Some resources to consider:

Messy Maths by Juliet Robertson (elementary resource for taking math learning outdoors)

Tluuwaay ‘Waadluxan Mathematical Adventures edited by Dr. Cynthia Nicol and Joanne Yovanovich (mathematical adventures from Haida Gwaii developed by community members, elders and educators)

BC Numeracy Network – Connecting Community, Culture and Place

First Peoples Mathematics 8&9 developed by FNESC - this teacher-created resource is being revised to reflect the current BC mathematics curriculum and provide more learning experiences across grades and disciplines.

 

Blog posts from this site with related information:

Place-Based Mathematics

Place-Based Mathematical Inquiry

Primary Study Group 2018-2019 – Outdoors Math

Indigenous Content and Perspectives in Math

 

Some questions to consider as you plan for learning opportunities to develop the competency of engaging in problem-solving experiences connected to place, story and cultural practices and perspectives:

How does place/land/environment inspire mathematical thinking? What potential numeracy or problem-solving tasks emerge when we think about local land-based contexts?

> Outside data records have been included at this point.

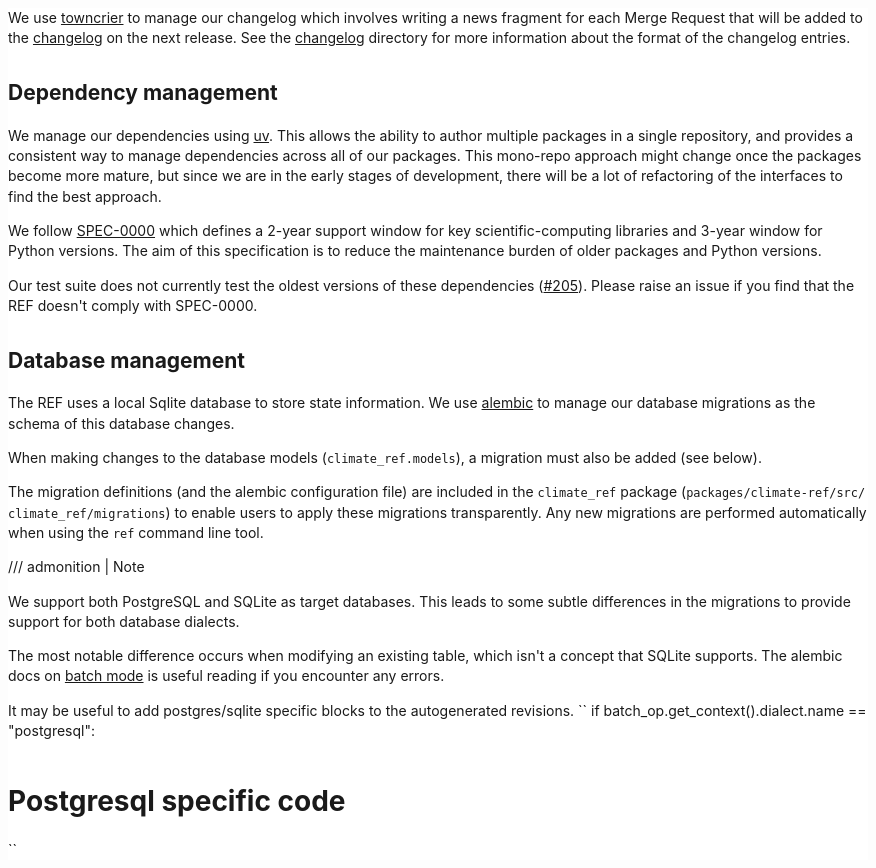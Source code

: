 We use [towncrier](https://towncrier.readthedocs.io/en/stable/)
to manage our changelog which involves writing a news fragment
for each Merge Request that will be added to the [changelog](./changelog.md) on the next release.
See the [changelog](https://github.com/Climate-REF/climate-ref/tree/main/changelog) directory
for more information about the format of the changelog entries.

## Dependency management

We manage our dependencies using [uv](https://docs.astral.sh/uv/).
This allows the ability to author multiple packages in a single repository,
and provides a consistent way to manage dependencies across all of our packages.
This mono-repo approach might change once the packages become more mature,
but since we are in the early stages of development,
there will be a lot of refactoring of the interfaces to find the best approach.

We follow [SPEC-0000](https://scientific-python.org/specs/spec-0000/)
which defines a 2-year support window for key scientific-computing libraries
and 3-year window for Python versions.
The aim of this specification is to reduce the maintenance burden of older packages and Python versions.

Our test suite does not currently test the oldest versions of these dependencies
([#205](https://github.com/Climate-REF/climate-ref/issues/205)).
Please raise an issue if you find that the REF doesn't comply with SPEC-0000.

## Database management

The REF uses a local Sqlite database to store state information.
We use [alembic](https://alembic.sqlalchemy.org/en/latest/) to manage our database migrations
as the schema of this database changes.

When making changes to the database models (`climate_ref.models`),
a migration must also be added (see below).

The migration definitions (and the alembic configuration file)
are included in the `climate_ref` package (`packages/climate-ref/src/climate_ref/migrations`)
to enable users to apply these migrations transparently.
Any new migrations are performed automatically when using the `ref` command line tool.

/// admonition | Note

We support both PostgreSQL and SQLite as target databases.
This leads to some subtle differences in the migrations to provide support for both database dialects.

The most notable difference occurs when modifying an existing table,
which isn't a concept that SQLite supports.
The alembic docs on [batch mode](https://alembic.sqlalchemy.org/en/latest/batch.html) is useful reading if you encounter any errors.

It may be useful to add postgres/sqlite specific blocks to the autogenerated revisions.
``
if batch_op.get_context().dialect.name == "postgresql":
   # Postgresql specific code
``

What problems or issues are facing the local community? How might mathematics help us to think about and understand these problems or issues? What information or data might be collected and shared? How can we use different tools to communicate mathematical information to create an opportunity for discussion and engaging in a problem-solving process?

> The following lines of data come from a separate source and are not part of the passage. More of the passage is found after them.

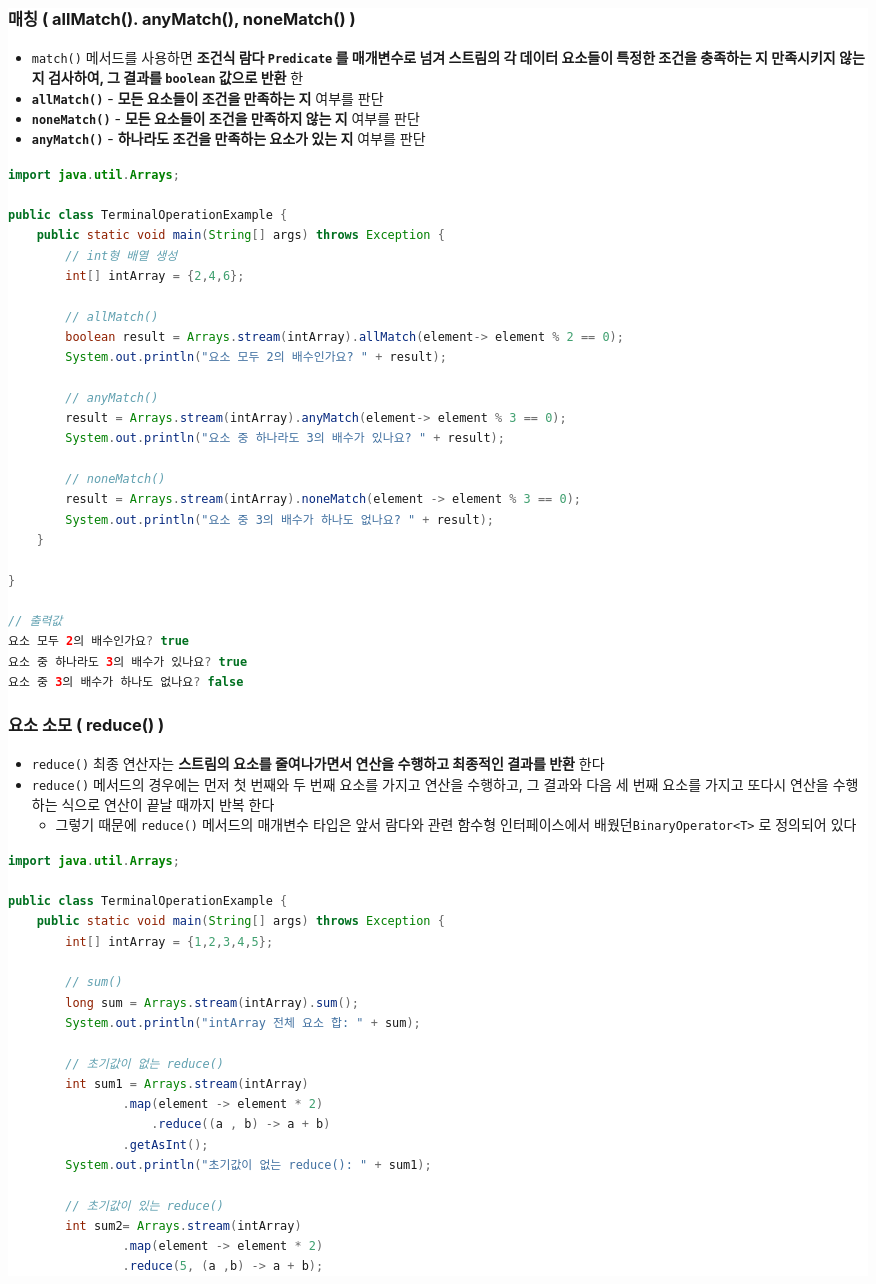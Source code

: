 ### 매칭 ( allMatch(). anyMatch(), noneMatch() )
- `match()` 메서드를 사용하면 **조건식 람다 `Predicate` 를 매개변수로 넘겨 스트림의 각 데이터 요소들이 특정한 조건을 충족하는 지 만족시키지 않는 지 검사하여, 그 결과를 `boolean` 값으로 반환** 한
-   **`allMatch()`** - **모든 요소들이 조건을 만족하는 지** 여부를 판단
-   **`noneMatch()`** - **모든 요소들이 조건을 만족하지 않는 지** 여부를 판단
-   **`anyMatch()`** - **하나라도 조건을 만족하는 요소가 있는 지** 여부를 판단

```java
import java.util.Arrays;

public class TerminalOperationExample {
    public static void main(String[] args) throws Exception {
        // int형 배열 생성
        int[] intArray = {2,4,6};

        // allMatch()
        boolean result = Arrays.stream(intArray).allMatch(element-> element % 2 == 0);
        System.out.println("요소 모두 2의 배수인가요? " + result);

        // anyMatch()
        result = Arrays.stream(intArray).anyMatch(element-> element % 3 == 0);
        System.out.println("요소 중 하나라도 3의 배수가 있나요? " + result);

        // noneMatch()
        result = Arrays.stream(intArray).noneMatch(element -> element % 3 == 0);
        System.out.println("요소 중 3의 배수가 하나도 없나요? " + result);
    }

}

// 출력값
요소 모두 2의 배수인가요? true
요소 중 하나라도 3의 배수가 있나요? true
요소 중 3의 배수가 하나도 없나요? false
```

### 요소 소모 ( reduce() )
- `reduce()` 최종 연산자는 **스트림의 요소를 줄여나가면서 연산을 수행하고 최종적인 결과를 반환** 한다
- `reduce()` 메서드의 경우에는 먼저 첫 번째와 두 번째 요소를 가지고 연산을 수행하고, 그 결과와 다음 세 번째 요소를 가지고 또다시 연산을 수행하는 식으로 연산이 끝날 때까지 반복 한다
	- 그렇기 때문에 `reduce()` 메서드의 매개변수 타입은 앞서 람다와 관련 함수형 인터페이스에서 배웠던`BinaryOperator<T>` 로 정의되어 있다

```java
import java.util.Arrays;

public class TerminalOperationExample {
    public static void main(String[] args) throws Exception {
        int[] intArray = {1,2,3,4,5};

        // sum()
        long sum = Arrays.stream(intArray).sum();
        System.out.println("intArray 전체 요소 합: " + sum);

        // 초기값이 없는 reduce()
        int sum1 = Arrays.stream(intArray)
                .map(element -> element * 2)
	                .reduce((a , b) -> a + b)
                .getAsInt();
        System.out.println("초기값이 없는 reduce(): " + sum1);

        // 초기값이 있는 reduce()
        int sum2= Arrays.stream(intArray)
                .map(element -> element * 2)
                .reduce(5, (a ,b) -> a + b);
```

How does Indigenous knowledge connect, intersect and support the curricular competencies and content in our mathematics curriculum? Who is a knowledge holder in your local First Nations community that you could learn from and with? 

What are authentic resources? What stories and cultural practices are public and able to be shared? What doe it mean to use authentic resources, stories, and elements of culture in our mathematics teaching? How are resources specific to a local context? Who can we go to to find out more information and learn about local protocols?

What cultural practices in your community have mathematics embedded in them? How might we use the structure of “notice, name and nurture” to expand awareness of what mathematics is and how it can be experienced?

How can stories help us think about the passage of time, relationships, connections and mathematical structures, actions and models?

~Janice

2018-19 primary teachers study group: session 4

Posted on: March 11th, 2019 by jnovakowski

Our fourth session was held at Blair Elementary, hosted by Karen and Tanyia. They shared the development of their outdoor learning space and how it and the gardens are being used by teachers and students in the school.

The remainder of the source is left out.